Whether it is a shortage of suitable land or challenges with planning in a more complex urban environment, the UK struggles to deliver houses that meet the aspirations of buyers and tenants, at an affordable price, in sufficient quantity. When they have been built, fresh challenges arise in managing them effectively.
Overcoming these challenges requires new solutions to be found, and the digital technology that is already disrupting other sectors of the economy could deliver a similar transformation in the property sector.
“Ensuring that housing projects are successful means meeting the often conflicting needs of economic viability, environmental sustainability and social inclusivity; in other words, making difficult decisions in the context of a myriad of data and context,” says Dominic Thasarathar, construction industry strategist at Autodesk.
He believes that technology trends such as reality capture, gaming engines, and augmented and virtual reality (VR) will play a key role in helping to close the gap between aspiring for a housing project and achieving the end outcome, by thoroughly evaluating “function”.
“Testing and validating hypotheses and evaluating multiple design alternatives in a way that traditionally has been cost-prohibitive, less accurate and with lower fidelity, should help planners and industry respond more effectively,” he adds. “This should help accelerate the planning process, regardless of the complexity of a particular site, deliver better housing, and give developers greater commercial confidence about which projects to progress with.”

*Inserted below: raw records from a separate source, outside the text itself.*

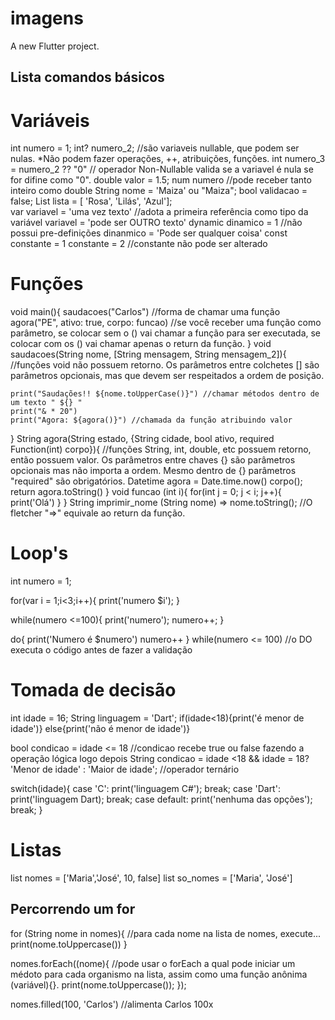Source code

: # imagens

A new Flutter project.

## Lista comandos básicos

# Variáveis
int numero = 1;
int? numero_2; //são variaveis nullable, que podem ser nulas. *Não podem fazer operações, ++, atribuições, funções.
int numero_3 = numero_2 ?? "0" // operador Non-Nullable valida se a variavel é nula se for difine como "0".
double valor = 1.5;
num numero //pode receber tanto inteiro como double
String nome = 'Maiza' ou "Maiza";
bool validacao = false;
List lista = [ 'Rosa', 'Lilás', 'Azul'];   
var variavel = 'uma vez texto' //adota a primeira referência como tipo da variável
    variavel = 'pode ser OUTRO texto'
dynamic dinamico = 1  //não possui pre-definições
        dinanmico = 'Pode ser qualquer coisa'
const constante = 1
      constante = 2 //constante não pode ser alterado

# Funções
void main(){
    saudacoes("Carlos") //forma de chamar uma função
    agora("PE", ativo: true, corpo: funcao) //se você receber uma função como parâmetro, se colocar sem o () vai chamar a função para ser executada, se colocar com os () vai chamar apenas o return da função.
}
void saudacoes(String nome, [String mensagem, String mensagem_2]){ //funções void não possuem retorno. Os parâmetros entre colchetes [] são parâmetros opcionais, mas que devem  ser respeitados a ordem de posição.
    
    print("Saudações!! ${nome.toUpperCase()}") //chamar métodos dentro de um texto " ${} "
    print("& * 20")
    print("Agora: ${agora()}") //chamada da função atribuindo valor 
}
String agora(String estado, {String cidade, bool ativo, required Function(int) corpo}){ //funções String, int, double, etc possuem retorno, então possuem valor. Os parâmetros entre chaves {}  são parâmetros opcionais mas não importa a ordem. Mesmo dentro de {} parâmetros "required" são obrigatórios.
    Datetime agora = Date.time.now()
    corpo();
    return agora.toString()
}
void funcao (int i){
    for(int j = 0; j < i; j++){
        print('Olá')
    }
}
String imprimir_nome (String nome) => nome.toString(); //O fletcher "=>" equivale ao return da função.


# Loop's
int numero = 1;

for(var i = 1;i<3;i++){
    print('numero $i');
}

while(numero <=100){
    print('numero');
    numero++;
}

do{
    print('Numero é $numero')
    numero++
} while(numero <= 100) //o DO executa o código antes de fazer a validação

# Tomada de decisão

int idade = 16;
String linguagem = 'Dart';
if(idade<18){print('é menor de idade')}
else{print('não é menor de idade')}

bool condicao = idade <= 18 //condicao recebe true ou false fazendo a operação lógica logo depois
String condicao = idade <18 && idade = 18? 'Menor de idade' : 'Maior de idade'; //operador ternário

switch(idade){
    case 'C':
        print('linguagem C#');
        break;
    case 'Dart':
        print('linguagem Dart);
        break;
    case default:
        print('nenhuma das opções');
        break;
}

# Listas

list nomes = ['Maria','José', 10, false]
list so_nomes <String> = ['Maria', 'José']

## Percorrendo um for

for (String nome in nomes){ //para cada nome na lista de nomes, execute...
    print(nome.toUppercase())
}

nomes.forEach((nome){ //pode usar o forEach a qual pode iniciar um médoto para cada organismo na lista, assim como uma função anônima (variável){}.
    print(nome.toUppercase());
});

nomes.filled(100, 'Carlos') //alimenta Carlos 100x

Technologies such as VR already have the potential to revolutionise the way people buy homes. With a VR headset you can walk around a house, see how it looks and feels, all without leaving your living room, leading to homes being purchased online without a physical viewing.
Rob Walker, a digital consultant at Prodo, which works on digital transformation with housing associations across the UK, believes “there are perhaps more pressing challenges at hand” in social housing than investing in such forward-looking technologies as VR, “but that doesn’t mean there’s no innovation happening in the sector.
“What’s driving that innovation is the need to make significant cost savings, so while the shape of those innovative solutions looks very different, their impact is no less striking,” he says.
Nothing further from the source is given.